== Segment start ==
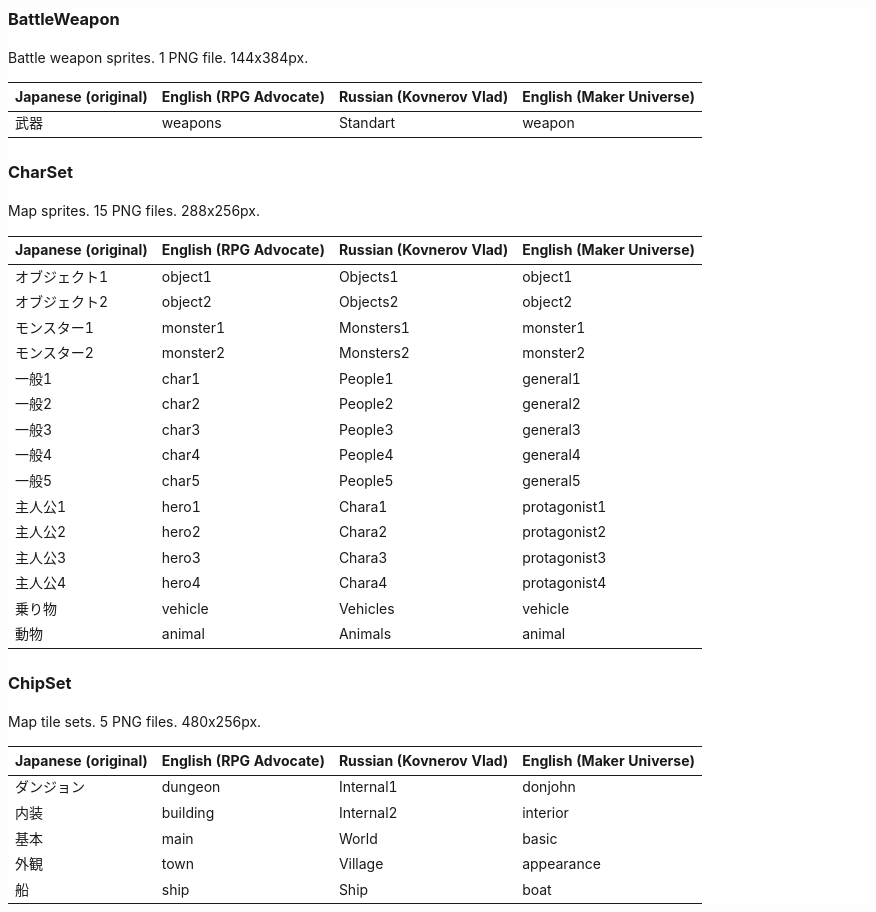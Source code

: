 ### BattleWeapon

Battle weapon sprites. 1 PNG file. 144x384px.

| Japanese (original) | English (RPG Advocate) | Russian (Kovnerov Vlad) | English (Maker Universe) |
|---------------------|------------------------|-------------------------|--------------------------|
| 武器                | weapons                | Standart                | weapon                   |

### CharSet

Map sprites. 15 PNG files. 288x256px.

| Japanese (original) | English (RPG Advocate) | Russian (Kovnerov Vlad) | English (Maker Universe) |
|---------------------|------------------------|-------------------------|--------------------------|
| オブジェクト1       | object1                | Objects1                | object1                  |
| オブジェクト2       | object2                | Objects2                | object2                  |
| モンスター1         | monster1               | Monsters1               | monster1                 |
| モンスター2         | monster2               | Monsters2               | monster2                 |
| 一般1               | char1                  | People1                 | general1                 |
| 一般2               | char2                  | People2                 | general2                 |
| 一般3               | char3                  | People3                 | general3                 |
| 一般4               | char4                  | People4                 | general4                 |
| 一般5               | char5                  | People5                 | general5                 |
| 主人公1             | hero1                  | Chara1                  | protagonist1             |
| 主人公2             | hero2                  | Chara2                  | protagonist2             |
| 主人公3             | hero3                  | Chara3                  | protagonist3             |
| 主人公4             | hero4                  | Chara4                  | protagonist4             |
| 乗り物              | vehicle                | Vehicles                | vehicle                  |
| 動物                | animal                 | Animals                 | animal                   |

### ChipSet

Map tile sets. 5 PNG files. 480x256px.

| Japanese (original) | English (RPG Advocate) | Russian (Kovnerov Vlad) | English (Maker Universe) |
|---------------------|------------------------|-------------------------|--------------------------|
| ダンジョン          | dungeon                | Internal1               | donjohn                  |
| 内装                | building               | Internal2               | interior                 |
| 基本                | main                   | World                   | basic                    |
| 外観                | town                   | Village                 | appearance               |
| 船                  | ship                   | Ship                    | boat                     |
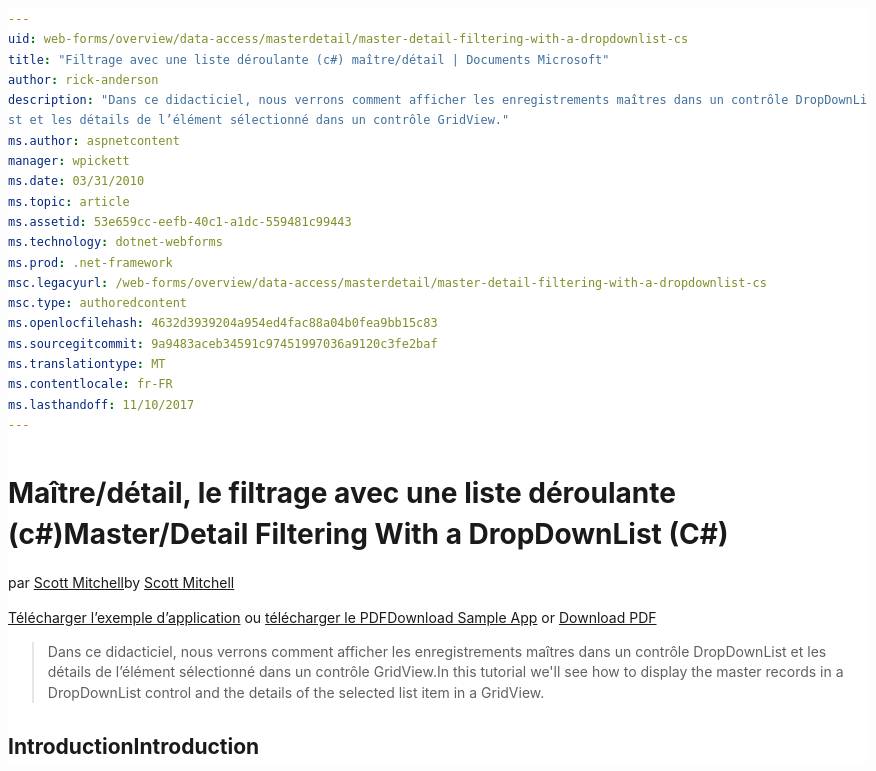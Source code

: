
 ```yaml
---
uid: web-forms/overview/data-access/masterdetail/master-detail-filtering-with-a-dropdownlist-cs
title: "Filtrage avec une liste déroulante (c#) maître/détail | Documents Microsoft"
author: rick-anderson
description: "Dans ce didacticiel, nous verrons comment afficher les enregistrements maîtres dans un contrôle DropDownList et les détails de l’élément sélectionné dans un contrôle GridView."
ms.author: aspnetcontent
manager: wpickett
ms.date: 03/31/2010
ms.topic: article
ms.assetid: 53e659cc-eefb-40c1-a1dc-559481c99443
ms.technology: dotnet-webforms
ms.prod: .net-framework
msc.legacyurl: /web-forms/overview/data-access/masterdetail/master-detail-filtering-with-a-dropdownlist-cs
msc.type: authoredcontent
ms.openlocfilehash: 4632d3939204a954ed4fac88a04b0fea9bb15c83
ms.sourcegitcommit: 9a9483aceb34591c97451997036a9120c3fe2baf
ms.translationtype: MT
ms.contentlocale: fr-FR
ms.lasthandoff: 11/10/2017
---
```

<a name="masterdetail-filtering-with-a-dropdownlist-c"></a><span data-ttu-id="fed0a-103">Maître/détail, le filtrage avec une liste déroulante (c#)</span><span class="sxs-lookup"><span data-stu-id="fed0a-103">Master/Detail Filtering With a DropDownList (C#)</span></span>
====================
<span data-ttu-id="fed0a-104">par [Scott Mitchell](https://twitter.com/ScottOnWriting)</span><span class="sxs-lookup"><span data-stu-id="fed0a-104">by [Scott Mitchell](https://twitter.com/ScottOnWriting)</span></span>

<span data-ttu-id="fed0a-105">[Télécharger l’exemple d’application](http://download.microsoft.com/download/4/6/3/463cf87c-4724-4cbc-b7b5-3f866f43ba50/ASPNET_Data_Tutorial_7_CS.exe) ou [télécharger le PDF](master-detail-filtering-with-a-dropdownlist-cs/_static/datatutorial07cs1.pdf)</span><span class="sxs-lookup"><span data-stu-id="fed0a-105">[Download Sample App](http://download.microsoft.com/download/4/6/3/463cf87c-4724-4cbc-b7b5-3f866f43ba50/ASPNET_Data_Tutorial_7_CS.exe) or [Download PDF](master-detail-filtering-with-a-dropdownlist-cs/_static/datatutorial07cs1.pdf)</span></span>

> <span data-ttu-id="fed0a-106">Dans ce didacticiel, nous verrons comment afficher les enregistrements maîtres dans un contrôle DropDownList et les détails de l’élément sélectionné dans un contrôle GridView.</span><span class="sxs-lookup"><span data-stu-id="fed0a-106">In this tutorial we'll see how to display the master records in a DropDownList control and the details of the selected list item in a GridView.</span></span>


## <a name="introduction"></a><span data-ttu-id="fed0a-107">Introduction</span><span class="sxs-lookup"><span data-stu-id="fed0a-107">Introduction</span></span>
== Segment end ==
Scan the material above for lines that contain the string "Dans", and copy each such line.

Completed task:
description: "Dans ce didacticiel, nous verrons comment afficher les enregistrements maîtres dans un contrôle DropDownList et les détails de l’élément sélectionné dans un contrôle GridView."
> <span data-ttu-id="fed0a-106">Dans ce didacticiel, nous verrons comment afficher les enregistrements maîtres dans un contrôle DropDownList et les détails de l’élément sélectionné dans un contrôle GridView.</span><span class="sxs-lookup"><span data-stu-id="fed0a-106">In this tutorial we'll see how to display the master records in a DropDownList control and the details of the selected list item in a GridView.</span></span>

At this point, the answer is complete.